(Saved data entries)
BEGIN
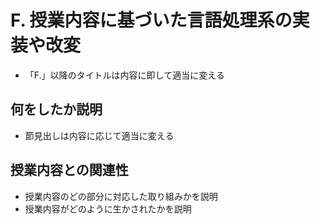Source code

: # F. 授業内容に基づいた言語処理系の実装や改変

* 「F.」以降のタイトルは内容に即して適当に変える

## 何をしたか説明

* 節見出しは内容に応じて適当に変える

## 授業内容との関連性

* 授業内容のどの部分に対応した取り組みかを説明
* 授業内容がどのように生かされたかを説明
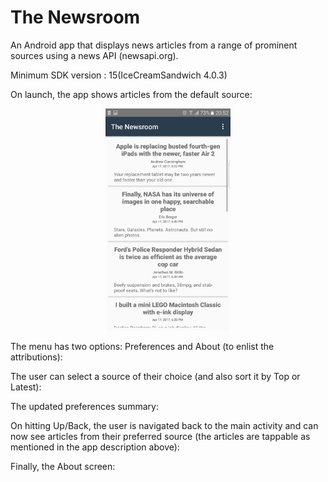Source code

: # The Newsroom
An Android app that displays news articles from a range of prominent sources using a news API (newsapi.org).

Minimum SDK version : 15(IceCreamSandwich 4.0.3)

On launch, the app shows articles from the default source:

<p align="center">
<img src="https://raw.githubusercontent.com/Amrita-Basu/TheNewsroom/master/app/src/main/res/Screenshot1.png?raw=true" width="200"/>
</p>

The menu has two options: Preferences and About (to enlist the attributions):



The user can select a source of their choice (and also sort it by Top or Latest):


The updated preferences summary:

On hitting Up/Back, the user is navigated back to the main activity and can now see articles from their preferred source (the articles are tappable as mentioned in the app description above):


Finally, the About screen:




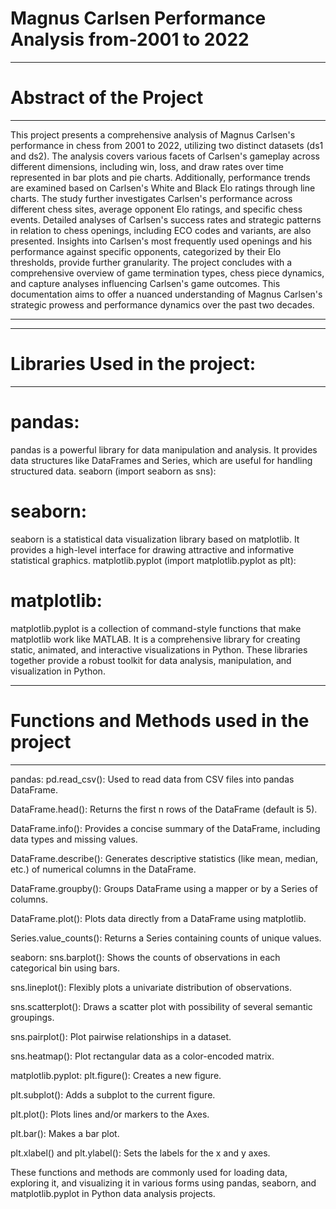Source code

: # Magnus Carlsen Performance Analysis from-2001 to 2022 

---
# Abstract of the Project
---

This project presents a comprehensive analysis of Magnus Carlsen's performance in chess from 2001 to 2022, utilizing two distinct datasets (ds1 and ds2). The analysis covers various facets of Carlsen's gameplay across different dimensions, including win, loss, and draw rates over time represented in bar plots and pie charts. Additionally, performance trends are examined based on Carlsen's White and Black Elo ratings through line charts. The study further investigates Carlsen's performance across different chess sites, average opponent Elo ratings, and specific chess events. Detailed analyses of Carlsen's success rates and strategic patterns in relation to chess openings, including ECO codes and variants, are also presented. Insights into Carlsen's most frequently used openings and his performance against specific opponents, categorized by their Elo thresholds, provide further granularity. The project concludes with a comprehensive overview of game termination types, chess piece dynamics, and capture analyses influencing Carlsen's game outcomes. This documentation aims to offer a nuanced understanding of Magnus Carlsen's strategic prowess and performance dynamics over the past two decades.

---

---
# Libraries Used in the project:
---

# pandas:

pandas is a powerful library for data manipulation and analysis. It provides data structures like DataFrames and Series, which are useful for handling structured data.
seaborn (import seaborn as sns):

# seaborn:
seaborn is a statistical data visualization library based on matplotlib. It provides a high-level interface for drawing attractive and informative statistical graphics.
matplotlib.pyplot (import matplotlib.pyplot as plt):

# matplotlib:

matplotlib.pyplot is a collection of command-style functions that make matplotlib work like MATLAB. It is a comprehensive library for creating static, animated, and interactive visualizations in Python.
These libraries together provide a robust toolkit for data analysis, manipulation, and visualization in Python.

---

# Functions and Methods used in the project

---

pandas:
pd.read_csv(): Used to read data from CSV files into pandas DataFrame.

DataFrame.head(): Returns the first n rows of the DataFrame (default is 5).

DataFrame.info(): Provides a concise summary of the DataFrame, including data types and missing values.

DataFrame.describe(): Generates descriptive statistics (like mean, median, etc.) of numerical columns in the DataFrame.

DataFrame.groupby(): Groups DataFrame using a mapper or by a Series of columns.

DataFrame.plot(): Plots data directly from a DataFrame using matplotlib.

Series.value_counts(): Returns a Series containing counts of unique values.

seaborn:
sns.barplot(): Shows the counts of observations in each categorical bin using bars.

sns.lineplot(): Flexibly plots a univariate distribution of observations.

sns.scatterplot(): Draws a scatter plot with possibility of several semantic groupings.

sns.pairplot(): Plot pairwise relationships in a dataset.

sns.heatmap(): Plot rectangular data as a color-encoded matrix.

matplotlib.pyplot:
plt.figure(): Creates a new figure.

plt.subplot(): Adds a subplot to the current figure.

plt.plot(): Plots lines and/or markers to the Axes.

plt.bar(): Makes a bar plot.

plt.xlabel() and plt.ylabel(): Sets the labels for the x and y axes.

These functions and methods are commonly used for loading data, exploring it, and visualizing it in various forms using pandas, seaborn, and matplotlib.pyplot in Python data analysis projects.






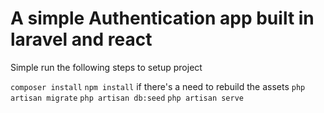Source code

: # A simple Authentication app built in laravel and react

Simple run the following steps to setup project

`composer install`
`npm install` if there's a need to rebuild the assets
`php artisan migrate`
`php artisan db:seed`
`php artisan serve`
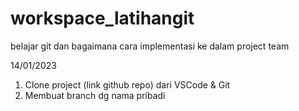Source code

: # workspace_latihangit
belajar git dan bagaimana cara implementasi ke dalam project team

14/01/2023
1. Clone project (link github repo) dari VSCode & Git
2. Membuat branch dg nama pribadi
END
The task:
Skip the pictures and print each record exactly as it stands.

Answer area:
Source code

: # F. 授業内容に基づいた言語処理系の実装や改変

* 「F.」以降のタイトルは内容に即して適当に変える

## 何をしたか説明

* 節見出しは内容に応じて適当に変える

## 授業内容との関連性

* 授業内容のどの部分に対応した取り組みかを説明
* 授業内容がどのように生かされたかを説明
Source code

: # The Newsroom
An Android app that displays news articles from a range of prominent sources using a news API (newsapi.org).

Minimum SDK version : 15(IceCreamSandwich 4.0.3)

On launch, the app shows articles from the default source:

<p align="center">
<img src="https://raw.githubusercontent.com/Amrita-Basu/TheNewsroom/master/app/src/main/res/Screenshot1.png?raw=true" width="200"/>
</p>

The menu has two options: Preferences and About (to enlist the attributions):



The user can select a source of their choice (and also sort it by Top or Latest):


The updated preferences summary:

On hitting Up/Back, the user is navigated back to the main activity and can now see articles from their preferred source (the articles are tappable as mentioned in the app description above):


Finally, the About screen:




Source code

: # Magnus Carlsen Performance Analysis from-2001 to 2022 

---
# Abstract of the Project
---

This project presents a comprehensive analysis of Magnus Carlsen's performance in chess from 2001 to 2022, utilizing two distinct datasets (ds1 and ds2). The analysis covers various facets of Carlsen's gameplay across different dimensions, including win, loss, and draw rates over time represented in bar plots and pie charts. Additionally, performance trends are examined based on Carlsen's White and Black Elo ratings through line charts. The study further investigates Carlsen's performance across different chess sites, average opponent Elo ratings, and specific chess events. Detailed analyses of Carlsen's success rates and strategic patterns in relation to chess openings, including ECO codes and variants, are also presented. Insights into Carlsen's most frequently used openings and his performance against specific opponents, categorized by their Elo thresholds, provide further granularity. The project concludes with a comprehensive overview of game termination types, chess piece dynamics, and capture analyses influencing Carlsen's game outcomes. This documentation aims to offer a nuanced understanding of Magnus Carlsen's strategic prowess and performance dynamics over the past two decades.

---

---
# Libraries Used in the project:
---

# pandas:

pandas is a powerful library for data manipulation and analysis. It provides data structures like DataFrames and Series, which are useful for handling structured data.
seaborn (import seaborn as sns):

# seaborn:
seaborn is a statistical data visualization library based on matplotlib. It provides a high-level interface for drawing attractive and informative statistical graphics.
matplotlib.pyplot (import matplotlib.pyplot as plt):

# matplotlib:

matplotlib.pyplot is a collection of command-style functions that make matplotlib work like MATLAB. It is a comprehensive library for creating static, animated, and interactive visualizations in Python.
These libraries together provide a robust toolkit for data analysis, manipulation, and visualization in Python.

---

# Functions and Methods used in the project

---

pandas:
pd.read_csv(): Used to read data from CSV files into pandas DataFrame.

DataFrame.head(): Returns the first n rows of the DataFrame (default is 5).

DataFrame.info(): Provides a concise summary of the DataFrame, including data types and missing values.

DataFrame.describe(): Generates descriptive statistics (like mean, median, etc.) of numerical columns in the DataFrame.

DataFrame.groupby(): Groups DataFrame using a mapper or by a Series of columns.

DataFrame.plot(): Plots data directly from a DataFrame using matplotlib.

Series.value_counts(): Returns a Series containing counts of unique values.

seaborn:
sns.barplot(): Shows the counts of observations in each categorical bin using bars.

sns.lineplot(): Flexibly plots a univariate distribution of observations.

sns.scatterplot(): Draws a scatter plot with possibility of several semantic groupings.

sns.pairplot(): Plot pairwise relationships in a dataset.

sns.heatmap(): Plot rectangular data as a color-encoded matrix.

matplotlib.pyplot:
plt.figure(): Creates a new figure.

plt.subplot(): Adds a subplot to the current figure.

plt.plot(): Plots lines and/or markers to the Axes.

plt.bar(): Makes a bar plot.

plt.xlabel() and plt.ylabel(): Sets the labels for the x and y axes.

These functions and methods are commonly used for loading data, exploring it, and visualizing it in various forms using pandas, seaborn, and matplotlib.pyplot in Python data analysis projects.






Source code

: # A simple Authentication app built in laravel and react

Simple run the following steps to setup project

`composer install`
`npm install` if there's a need to rebuild the assets
`php artisan migrate`
`php artisan db:seed`
`php artisan serve`
Source code

: # workspace_latihangit
belajar git dan bagaimana cara implementasi ke dalam project team

14/01/2023
1. Clone project (link github repo) dari VSCode & Git
2. Membuat branch dg nama pribadi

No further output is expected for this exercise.